Enthralling because too often in our effort to avoid course discourse we avoid the delicate work of precise language which helps in addressing the topics raised here. Consequently we might pave over pertinent issues of what we are living through in constructing our day to day identities and the outcome is the banal vacuous affirmations that get us no where. Here is a work with characters whose invested identities are so co-dependent on one another that when one questions the essence of ones identity journey the others squirm and jump in discomfort.

At one point or another I found myself inhabiting the voice of all the characters and alternatively castigating them the next minute. Fantastic that this work can achieve that! Sophisticated people, savvy individuals who in a moment of heightened emotion lose the handle on the cool heads and suddenly the fissures appear.
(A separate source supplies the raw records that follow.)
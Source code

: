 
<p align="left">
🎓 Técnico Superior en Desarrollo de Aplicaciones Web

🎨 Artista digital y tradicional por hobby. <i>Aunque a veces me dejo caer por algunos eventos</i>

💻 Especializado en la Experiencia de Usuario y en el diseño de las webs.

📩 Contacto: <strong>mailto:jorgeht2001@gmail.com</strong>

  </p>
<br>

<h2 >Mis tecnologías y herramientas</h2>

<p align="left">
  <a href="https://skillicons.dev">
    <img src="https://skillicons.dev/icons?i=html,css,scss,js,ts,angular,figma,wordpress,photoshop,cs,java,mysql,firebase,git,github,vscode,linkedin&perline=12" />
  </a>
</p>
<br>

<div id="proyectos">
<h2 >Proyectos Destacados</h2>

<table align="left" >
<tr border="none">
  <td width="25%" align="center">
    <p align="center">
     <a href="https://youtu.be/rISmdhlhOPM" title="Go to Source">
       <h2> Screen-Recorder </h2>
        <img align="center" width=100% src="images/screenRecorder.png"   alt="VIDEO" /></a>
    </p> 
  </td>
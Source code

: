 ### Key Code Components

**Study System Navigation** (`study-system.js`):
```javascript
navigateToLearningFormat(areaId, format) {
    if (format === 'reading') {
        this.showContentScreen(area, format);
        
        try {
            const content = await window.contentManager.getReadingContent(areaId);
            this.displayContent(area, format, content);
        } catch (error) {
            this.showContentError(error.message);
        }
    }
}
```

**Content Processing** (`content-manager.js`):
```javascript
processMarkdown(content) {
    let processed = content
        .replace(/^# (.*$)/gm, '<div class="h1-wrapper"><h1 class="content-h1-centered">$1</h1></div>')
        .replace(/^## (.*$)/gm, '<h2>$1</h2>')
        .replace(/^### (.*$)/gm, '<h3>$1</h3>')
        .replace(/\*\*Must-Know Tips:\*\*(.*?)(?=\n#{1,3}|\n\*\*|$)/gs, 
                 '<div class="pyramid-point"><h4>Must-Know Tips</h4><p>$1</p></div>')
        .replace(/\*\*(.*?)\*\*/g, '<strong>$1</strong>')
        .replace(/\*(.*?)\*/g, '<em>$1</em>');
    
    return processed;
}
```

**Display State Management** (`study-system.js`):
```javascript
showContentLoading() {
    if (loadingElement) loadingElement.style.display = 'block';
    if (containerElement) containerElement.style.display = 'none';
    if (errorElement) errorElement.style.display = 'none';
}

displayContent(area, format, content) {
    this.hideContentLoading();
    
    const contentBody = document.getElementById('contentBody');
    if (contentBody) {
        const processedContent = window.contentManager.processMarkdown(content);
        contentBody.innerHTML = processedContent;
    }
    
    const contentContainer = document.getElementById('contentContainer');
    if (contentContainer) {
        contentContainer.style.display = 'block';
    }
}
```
I heard Amir express that at one point, briefly he cheered the horrific events of 9-11 and yes that was shocking to hear but it also provided a moment / opportunity to talk about a particular rage and where this might live in a otherwise lovable person. Many of my acquaintances heard his confession as a statement of present emotional charge, as if he still felt that way. How did you hear it? Why did you hear it so? I think this is a very important aspect to our understanding of each other - the how we filter each other.

I was least happy with Abe. Not because he was upset at his uncle but that he needed someone to look up to. Why to begin with are some people seemingly romantically involved with the notion of having a hero or mode in their lives. Why is it that it is hard to construct that hero in the interior of ourselves? Why is it that in failing to construct that interior hero we turn in anger and disenfranchisement against forces outside the self?

I needless to say enjoyed this very digestible work. Chapeau!